What the exercise asks »
All pictures must be left out as you transcribe the lines from the first line of the data to the line containing "catalogue record AIM-COMPUTATION-0049", both included.

====== Stored data

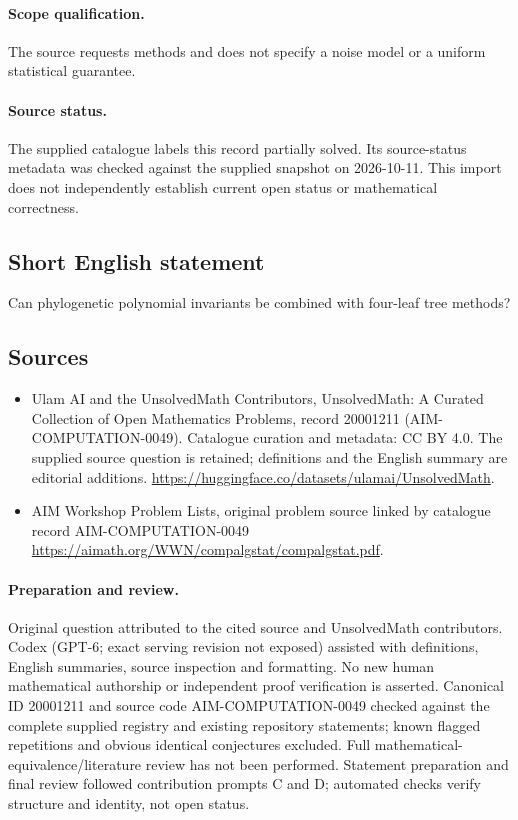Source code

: \documentclass[11pt]{article}
\begin{document}
\paragraph{Scope qualification.}
The source requests methods and does not specify a noise model or a uniform statistical guarantee.
\paragraph{Source status.}
The supplied catalogue labels this record partially solved. Its source-status metadata was checked against the supplied snapshot on 2026-10-11. This import does not independently establish current open status or mathematical correctness.
\subsection{Short English statement}
Can phylogenetic polynomial invariants be combined with four-leaf tree methods?
\subsection{Sources}
\begin{itemize}
\item[S1] Ulam AI and the UnsolvedMath Contributors, UnsolvedMath: A Curated Collection of Open Mathematics Problems, record 20001211 (AIM-COMPUTATION-0049). Catalogue curation and metadata: CC BY 4.0. The supplied source question is retained; definitions and the English summary are editorial additions.
\url{https://huggingface.co/datasets/ulamai/UnsolvedMath}.
\item[S2] AIM Workshop Problem Lists, original problem source linked by catalogue record AIM-COMPUTATION-0049
\url{https://aimath.org/WWN/compalgstat/compalgstat.pdf}.
\end{itemize}
\paragraph{Preparation and review.}
Original question attributed to the cited source and UnsolvedMath contributors. Codex (GPT-6; exact serving revision not exposed) assisted with definitions, English summaries, source inspection and formatting. No new human mathematical authorship or independent proof verification is asserted. Canonical ID 20001211 and source code AIM-COMPUTATION-0049 checked against the complete supplied registry and existing repository statements; known flagged repetitions and obvious identical conjectures excluded. Full mathematical-equivalence/literature review has not been performed. Statement preparation and final review followed contribution prompts C and D; automated checks verify structure and identity, not open status.
\label{end:20001211}
\end{document}
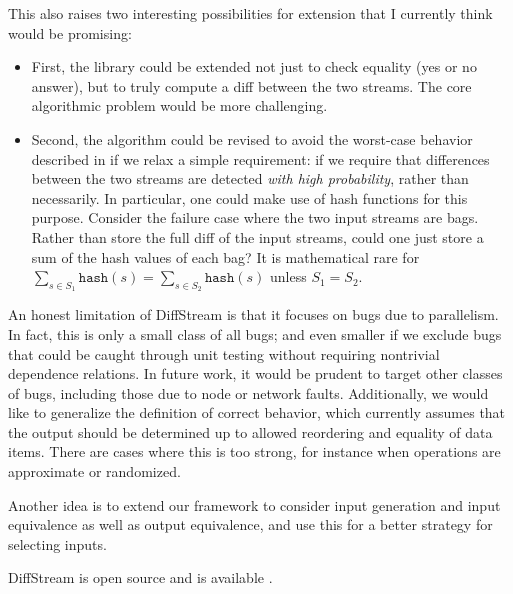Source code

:This also raises two interesting possibilities for extension that I currently think would be promising:
\begin{itemize}
  \item First, the library could be extended not just to check equality (yes or no answer), but to truly compute a diff between the two streams. The core algorithmic problem would be more challenging.
  \item Second, the algorithm could be revised to avoid the worst-case behavior described in  if we relax a simple requirement: if we require that differences between the two streams are detected \emph{with high probability}, rather than necessarily. In particular, one could make use of hash functions for this purpose. Consider the failure case where the two input streams are bags. Rather than store the full diff of the input streams, could one just store a sum of the hash values of each bag? It is mathematical rare for $\sum_{s \in S_1} \texttt{hash}(s) = \sum_{s \in S_2} \texttt{hash}(s)$ unless $S_1 = S_2$.
\end{itemize}

An honest limitation of DiffStream is that it focuses on bugs due to parallelism. In fact, this is only a small class of all bugs; and even smaller if we exclude bugs that could be caught through unit testing without requiring nontrivial dependence relations. In future work, it would be prudent to target other classes of bugs, including those due to node or network faults.
Additionally, we would like to generalize the definition of correct behavior, which currently assumes that the output should be determined up to allowed reordering and equality of data items. There are cases where this is too strong, for instance when operations are approximate or randomized.

Another idea is to extend our framework to consider input generation and input equivalence as well as output equivalence, and use this for a better strategy for selecting inputs.

DiffStream is open source and is available .
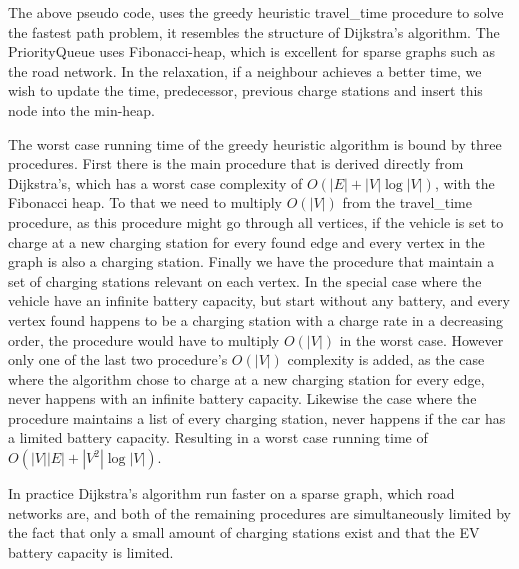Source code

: The above pseudo code, uses the greedy heuristic travel\_time procedure to solve the fastest path problem, it resembles the structure of Dijkstra's algorithm. The PriorityQueue uses Fibonacci-heap, which is excellent for sparse graphs such as the road network. In the relaxation, if a neighbour achieves a better time, we wish to update the time, predecessor, previous charge stations and insert this node into the min-heap.


The worst case running time of the greedy heuristic algorithm is bound by three procedures. First there is the main procedure that is derived directly from Dijkstra's, which has a worst case complexity of $O(|E|+|V|\log|V|)$, with the Fibonacci heap. To that we need to multiply $O(|V|)$ from the travel\_time procedure, as this procedure might go through all vertices, if the vehicle is set to charge at a new charging station for every found edge and every vertex in the graph is also a charging station. Finally we have the procedure that maintain a set of charging stations relevant on each vertex. In the special case where the vehicle have an infinite battery capacity, but start without any battery, and every vertex found happens to be a charging station with a charge rate in a decreasing order, the procedure would have to multiply $O(|V|)$ in the worst case.
However only one of the last two procedure's $O(|V|)$ complexity is added, as the case where the algorithm chose to charge at a new charging station for every edge, never happens with an infinite battery capacity. Likewise the case where the procedure maintains a list of every charging station, never happens if the car has a limited battery capacity. Resulting in a worst case running time of $O(|V||E|+|V^2|\log|V|)$. %


In practice Dijkstra's algorithm run faster on a sparse graph, which road networks are, and both of the remaining procedures are simultaneously limited by the fact that only a small amount of charging stations exist and that the EV battery capacity is limited.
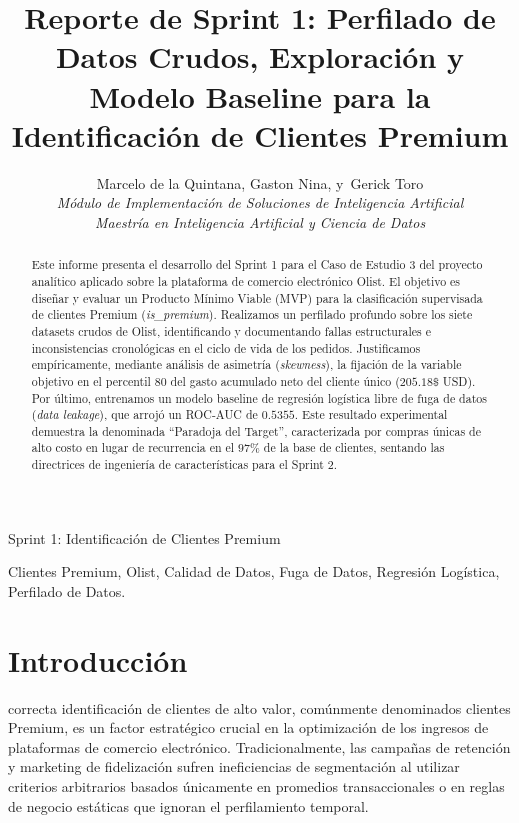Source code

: \documentclass[journal,letterpaper]{IEEEtran}
\begin{document}
\title{Reporte de Sprint 1: Perfilado de Datos Crudos, Exploración y Modelo Baseline para la Identificación de Clientes Premium}

\author{Marcelo de la Quintana,
        Gaston Nina,
        y~Gerick Toro\\
        \textit{Módulo de Implementación de Soluciones de Inteligencia Artificial}\\
        \textit{Maestría en Inteligencia Artificial y Ciencia de Datos}}

%
{Sprint 1: Identificación de Clientes Premium}

\maketitle

\begin{abstract}
Este informe presenta el desarrollo del Sprint 1 para el Caso de Estudio 3 del proyecto analítico aplicado sobre la plataforma de comercio electrónico Olist. El objetivo es diseñar y evaluar un Producto Mínimo Viable (MVP) para la clasificación supervisada de clientes Premium (\textit{is\_premium}). Realizamos un perfilado profundo sobre los siete datasets crudos de Olist, identificando y documentando fallas estructurales e inconsistencias cronológicas en el ciclo de vida de los pedidos. Justificamos empíricamente, mediante análisis de asimetría (\textit{skewness}), la fijación de la variable objetivo en el percentil 80 del gasto acumulado neto del cliente único ($205.18\$$ USD). Por último, entrenamos un modelo baseline de regresión logística libre de fuga de datos (\textit{data leakage}), que arrojó un ROC-AUC de $0.5355$. Este resultado experimental demuestra la denominada ``Paradoja del Target'', caracterizada por compras únicas de alto costo en lugar de recurrencia en el $97\%$ de la base de clientes, sentando las directrices de ingeniería de características para el Sprint 2.
\end{abstract}

\begin{IEEEkeywords}
Clientes Premium, Olist, Calidad de Datos, Fuga de Datos, Regresión Logística, Perfilado de Datos.
\end{IEEEkeywords}

\section{Introducción}
 correcta identificación de clientes de alto valor, comúnmente denominados clientes Premium, es un factor estratégico crucial en la optimización de los ingresos de plataformas de comercio electrónico. Tradicionalmente, las campañas de retención y marketing de fidelización sufren ineficiencias de segmentación al utilizar criterios arbitrarios basados únicamente en promedios transaccionales o en reglas de negocio estáticas que ignoran el perfilamiento temporal.
\end{document}
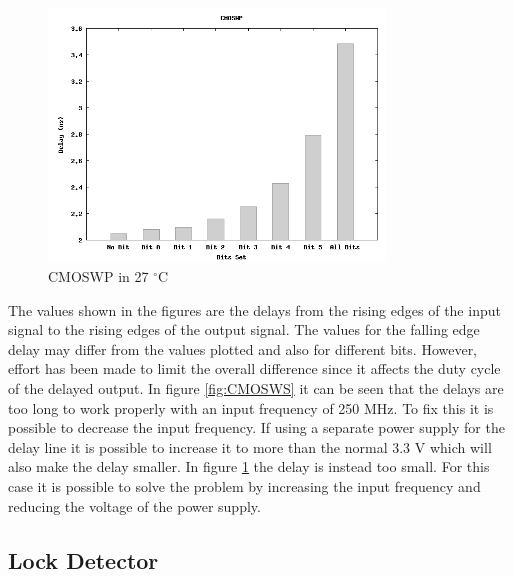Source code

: \documentclass[a4paper,12pt]{article} \usepackage{graphicx}
\newcommand{\degree}{\ensuremath{^\circ}}
\begin{document}
\begin{figure}[h!]
        \centering
        \includegraphics[width=0.8\textwidth]{../Bilder/Delay_Line/CMOSWP.png}
        \caption{CMOSWP in 27 \degree C}
        \label{fig:CMOSWP}
\end{figure}

The values shown in the figures are the
delays from the rising edges of the input signal to the rising edges of the
output signal. The values for the falling edge delay may differ from the values
plotted and also for different bits. However, effort has been made to limit the
overall difference since it affects the duty cycle of the delayed output. 
In figure \ref{fig:CMOSWS} it can be seen that the delays are too long to work
properly with an input frequency of 250 MHz. To fix this it is possible to
decrease the input frequency. If using a separate power supply for the delay
line it is possible to increase it to more than the normal 3.3 V which will
also make the delay smaller. In figure \ref{fig:CMOSWP} the delay is instead too
small. For this case it is possible to solve the problem by increasing the input
frequency and reducing the voltage of the power supply.


\subsection{Lock Detector}
\end{document}
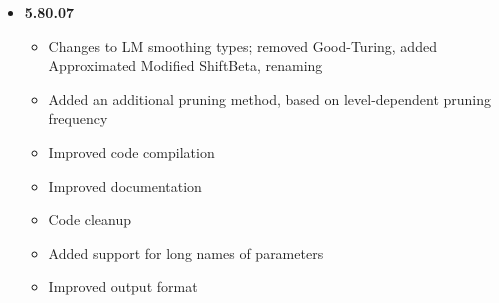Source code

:\begin{itemize}
\begin{itemize}
\end{itemize}
\item {\bf 5.80.07}
\begin{itemize}
\item Changes to LM smoothing types; removed Good-Turing, added Approximated Modified ShiftBeta, renaming
\item Added an additional pruning method, based on level-dependent pruning frequency
\item Improved code compilation
\item Improved documentation
\item Code cleanup
\item Added support for long names of parameters
\item Improved output format 
\end{itemize}
\end{itemize}



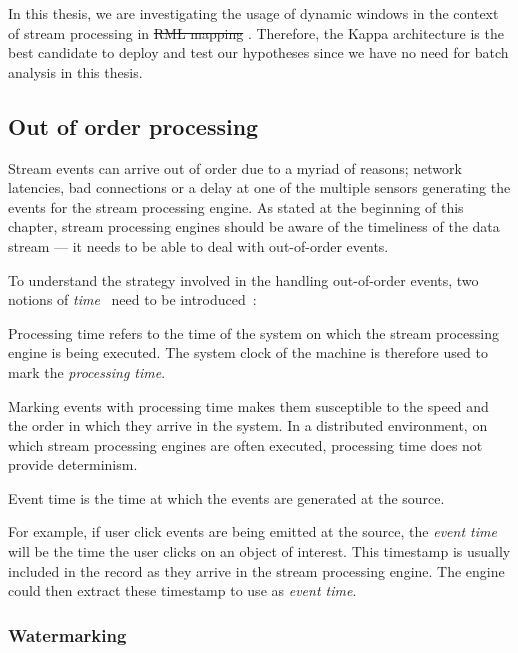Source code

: In this thesis, we are investigating the usage of dynamic windows in the context of stream processing 
in \sout{RML mapping} . 
Therefore, the Kappa architecture is the best candidate to deploy and test our 
hypotheses since we have no need for batch analysis in this thesis.  

\subsection{Out of order processing}%
\label{sub:Out of order processing}
Stream events can arrive out of order due to a myriad of reasons; network latencies, 
bad connections or a delay at one of the multiple sensors generating the events for 
the stream processing engine. As stated at the beginning of this chapter, stream 
processing engines should be aware of the timeliness of the data stream --- it needs 
to be able to deal with out-of-order events. 

To understand the strategy involved in the handling out-of-order events, 
two notions of \emph{time}~ need to be introduced~\cite{watermark_flink}:  

\begin{defn}
    Processing time refers to the time of the system on which the stream processing 
    engine is being executed. The system clock of the machine is therefore used 
    to mark the \emph{processing time}. 
\end{defn}
Marking events with processing time makes them 
susceptible to the speed and the order in which they arrive in the system. 
In a distributed environment, on which stream processing engines are often 
executed, processing time does not provide determinism.


\begin{defn}
    Event time is the time at which the events are generated at the source.
\end{defn}
For example, if user click events are being emitted at the
source, the \emph{event time} will be the time the user clicks on an object of 
interest. This timestamp is usually included in the record as they arrive 
in the stream processing engine. The engine could then extract these 
timestamp to use as \emph{event time}. 


\subsubsection{Watermarking}%
\label{ssub:Watermarking}

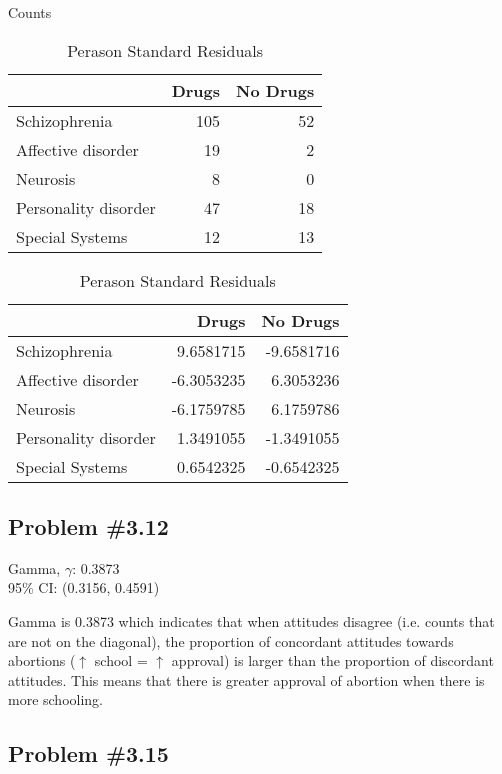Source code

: \documentclass[12pt, letterpaper]{article}
\begin{document}
\begin{table}[!htb]
	\begin{minipage}{.5\linewidth}
		\caption{Counts}
		\centering 
		\begin{tabular}{lrr}
			\toprule
			& Drugs & No Drugs\\
			\midrule
			Schizophrenia & 105 & 52\\
			Affective disorder & 19 & 2\\
			Neurosis & 8 & 0\\
			Personality disorder & 47 & 18\\
			Special Systems & 12 & 13\\
			\bottomrule
	\end{tabular} \end{minipage}%
	\begin{minipage}{.5\linewidth}
		\centering
		\caption{Perason Standard Residuals} 
		\begin{tabular}{lrr}
			\toprule
			& Drugs & No Drugs\\
			\midrule
			Schizophrenia & 9.6581715 & -9.6581716\\
			Affective disorder & -6.3053235 & 6.3053236\\
			Neurosis & -6.1759785 & 6.1759786\\
			Personality disorder & 1.3491055 & -1.3491055\\
			Special Systems & 0.6542325 & -0.6542325\\
			\bottomrule
	\end{tabular} \end{minipage} 
\end{table}



\subsection*{Problem {\#}3.12}
Gamma, $\gamma$: 0.3873 \\
95\% CI: (0.3156, 0.4591)

Gamma is 0.3873 which indicates that when attitudes disagree (i.e. counts that are not on the diagonal), the proportion of concordant attitudes towards abortions ($\uparrow$ school = $\uparrow$ approval) is larger than the proportion of discordant attitudes.  This means that there is greater approval of abortion when there is more schooling.  

\subsection*{Problem {\#}3.15}
\end{document}
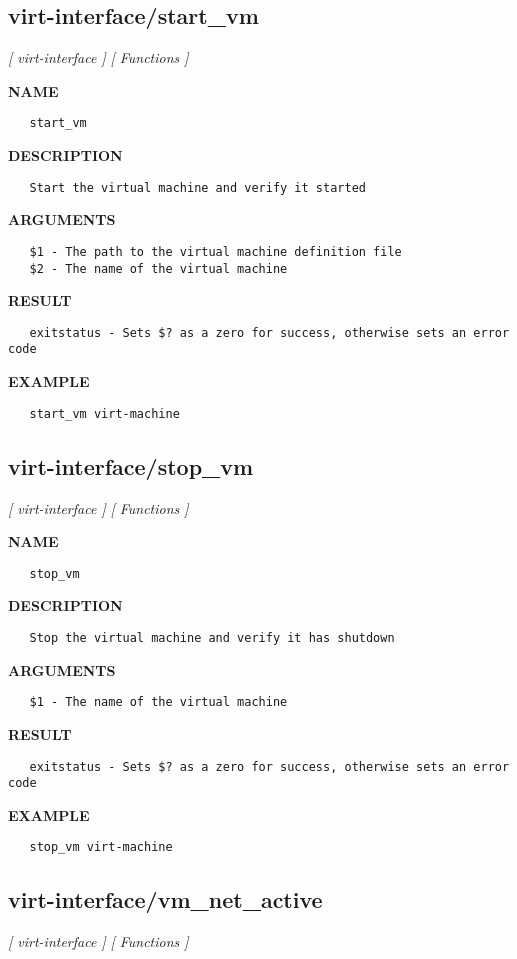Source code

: \subsection{virt-interface/start\_vm}
\textsl{[ virt-interface ]}
\textsl{[ Functions ]}

\label{ch:robo63}
\label{ch:virt_interface_start_vm}
\textbf{NAME}
\begin{verbatim}
   start_vm
\end{verbatim}
\textbf{DESCRIPTION}
\begin{verbatim}
   Start the virtual machine and verify it started
\end{verbatim}
\textbf{ARGUMENTS}
\begin{verbatim}
   $1 - The path to the virtual machine definition file
   $2 - The name of the virtual machine
\end{verbatim}
\textbf{RESULT}
\begin{verbatim}
   exitstatus - Sets $? as a zero for success, otherwise sets an error code
\end{verbatim}
\textbf{EXAMPLE}
\begin{verbatim}
   start_vm virt-machine
\end{verbatim}
\newpage
\subsection{virt-interface/stop\_vm}
\textsl{[ virt-interface ]}
\textsl{[ Functions ]}

\label{ch:robo64}
\label{ch:virt_interface_stop_vm}
\textbf{NAME}
\begin{verbatim}
   stop_vm
\end{verbatim}
\textbf{DESCRIPTION}
\begin{verbatim}
   Stop the virtual machine and verify it has shutdown
\end{verbatim}
\textbf{ARGUMENTS}
\begin{verbatim}
   $1 - The name of the virtual machine
\end{verbatim}
\textbf{RESULT}
\begin{verbatim}
   exitstatus - Sets $? as a zero for success, otherwise sets an error code
\end{verbatim}
\textbf{EXAMPLE}
\begin{verbatim}
   stop_vm virt-machine
\end{verbatim}
\newpage
\subsection{virt-interface/vm\_net\_active}
\textsl{[ virt-interface ]}
\textsl{[ Functions ]}


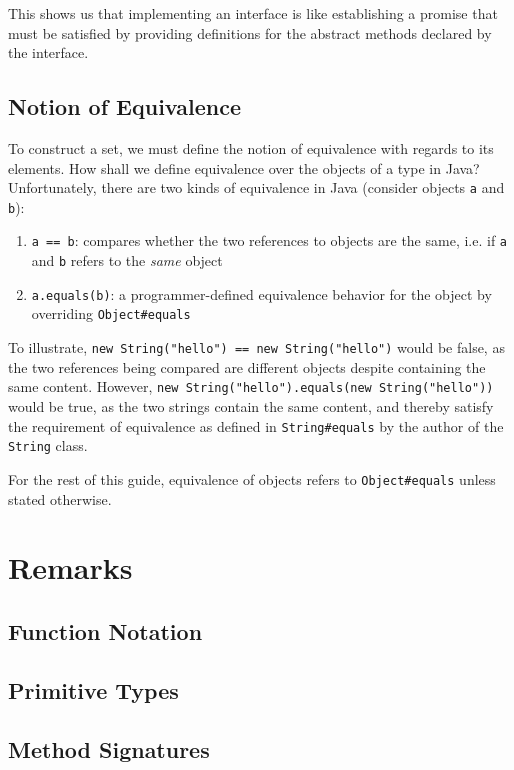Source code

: \documentclass[12pt]{article}
\theoremstyle{definition}
\newcommand{\code}[1]{\colorbox{codegray}{\texttt{#1}}}
\begin{document}
	This shows us that implementing an interface is like establishing a promise that must be satisfied by providing definitions for the abstract methods declared by the interface.
	
	\subsection{Notion of Equivalence}
	
	To construct a set, we must define the notion of equivalence with regards to its elements. How shall we define equivalence over the objects of a type in Java? Unfortunately, there are two kinds of equivalence in Java (consider objects \code{a} and \code{b}):
	\begin{enumerate}
		\item \code{a == b}: compares whether the two references to objects are the same, i.e. if \code{a} and \code{b} refers to the \emph{same} object
		\item \code{a.equals(b)}: a programmer-defined equivalence behavior for the object by overriding \code{Object\#equals}
	\end{enumerate}
	
	To illustrate, \code{new String("hello") == new String("hello")} would be false, as the two references being compared are different objects despite containing the same content. However, \code{new String("hello").equals(new String("hello"))} would be true, as the two strings contain the same content, and thereby satisfy the requirement of equivalence as defined in \code{String\#equals} by the author of the \code{String} class.
	
	For the rest of this guide, equivalence of objects refers to \code{Object\#equals} unless stated otherwise.
	
	\section{Remarks}
	
	\subsection{Function Notation}
	
	\subsection{Primitive Types}
	\label{sec:primitives}
	
	\subsection{Method Signatures}
	\label{sec:signature}
	
\end{document}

============

Answer section »
Source code

: \documentclass[11pt]{article}
\begin{document}
\paragraph{Scope qualification.}
The source requests methods and does not specify a noise model or a uniform statistical guarantee.
\paragraph{Source status.}
The supplied catalogue labels this record partially solved. Its source-status metadata was checked against the supplied snapshot on 2026-10-11. This import does not independently establish current open status or mathematical correctness.
\subsection{Short English statement}
Can phylogenetic polynomial invariants be combined with four-leaf tree methods?
\subsection{Sources}
\begin{itemize}
\item[S1] Ulam AI and the UnsolvedMath Contributors, UnsolvedMath: A Curated Collection of Open Mathematics Problems, record 20001211 (AIM-COMPUTATION-0049). Catalogue curation and metadata: CC BY 4.0. The supplied source question is retained; definitions and the English summary are editorial additions.
\url{https://huggingface.co/datasets/ulamai/UnsolvedMath}.
\item[S2] AIM Workshop Problem Lists, original problem source linked by catalogue record AIM-COMPUTATION-0049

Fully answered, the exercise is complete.